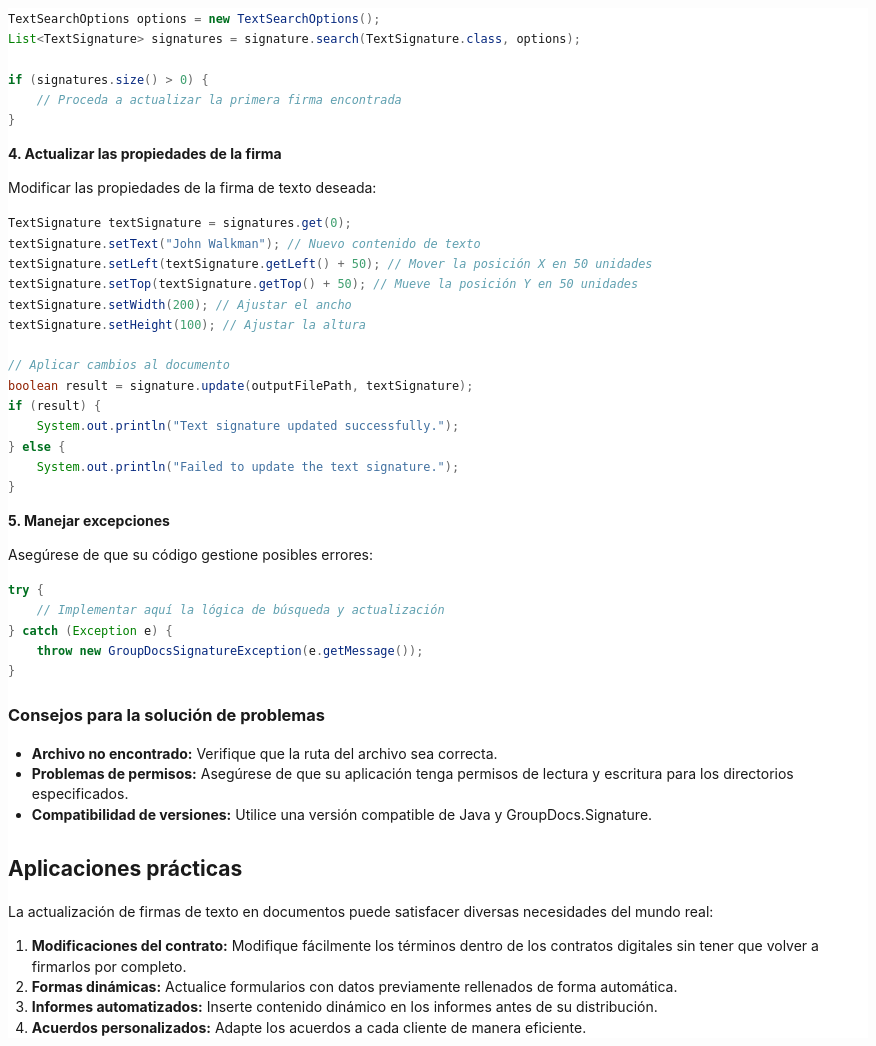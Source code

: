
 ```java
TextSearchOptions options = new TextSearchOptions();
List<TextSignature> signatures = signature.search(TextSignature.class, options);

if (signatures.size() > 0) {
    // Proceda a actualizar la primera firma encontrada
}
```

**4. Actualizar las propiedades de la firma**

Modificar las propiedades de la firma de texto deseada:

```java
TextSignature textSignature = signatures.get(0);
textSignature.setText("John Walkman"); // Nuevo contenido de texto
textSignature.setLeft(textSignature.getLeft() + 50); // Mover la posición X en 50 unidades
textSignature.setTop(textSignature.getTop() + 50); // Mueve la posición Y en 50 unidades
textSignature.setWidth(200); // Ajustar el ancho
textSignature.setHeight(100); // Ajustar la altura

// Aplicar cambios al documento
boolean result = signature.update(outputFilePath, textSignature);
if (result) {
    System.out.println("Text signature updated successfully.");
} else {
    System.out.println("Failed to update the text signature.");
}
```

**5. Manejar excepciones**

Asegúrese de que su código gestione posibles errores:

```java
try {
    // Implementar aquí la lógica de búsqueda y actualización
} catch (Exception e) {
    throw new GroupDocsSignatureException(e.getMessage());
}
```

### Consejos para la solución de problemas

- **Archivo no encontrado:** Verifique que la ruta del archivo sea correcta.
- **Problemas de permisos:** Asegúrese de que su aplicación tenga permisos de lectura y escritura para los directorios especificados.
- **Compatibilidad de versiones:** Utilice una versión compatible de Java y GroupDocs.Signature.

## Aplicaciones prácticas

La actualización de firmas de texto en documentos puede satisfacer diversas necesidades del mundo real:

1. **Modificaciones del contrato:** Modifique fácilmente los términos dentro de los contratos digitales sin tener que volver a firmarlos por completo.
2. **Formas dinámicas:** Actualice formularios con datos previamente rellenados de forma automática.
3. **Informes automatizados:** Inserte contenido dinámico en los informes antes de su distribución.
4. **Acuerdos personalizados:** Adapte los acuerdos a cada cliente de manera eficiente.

WORK ORDER | Please give back exactly the lines from the first line of the records above through the line containing "de la firma**", only those and both included, with the pictures removed.

OUTPUT BELOW |
Source code

:
 ```java
TextSearchOptions options = new TextSearchOptions();
List<TextSignature> signatures = signature.search(TextSignature.class, options);

if (signatures.size() > 0) {
    // Proceda a actualizar la primera firma encontrada
}
```

**4. Actualizar las propiedades de la firma**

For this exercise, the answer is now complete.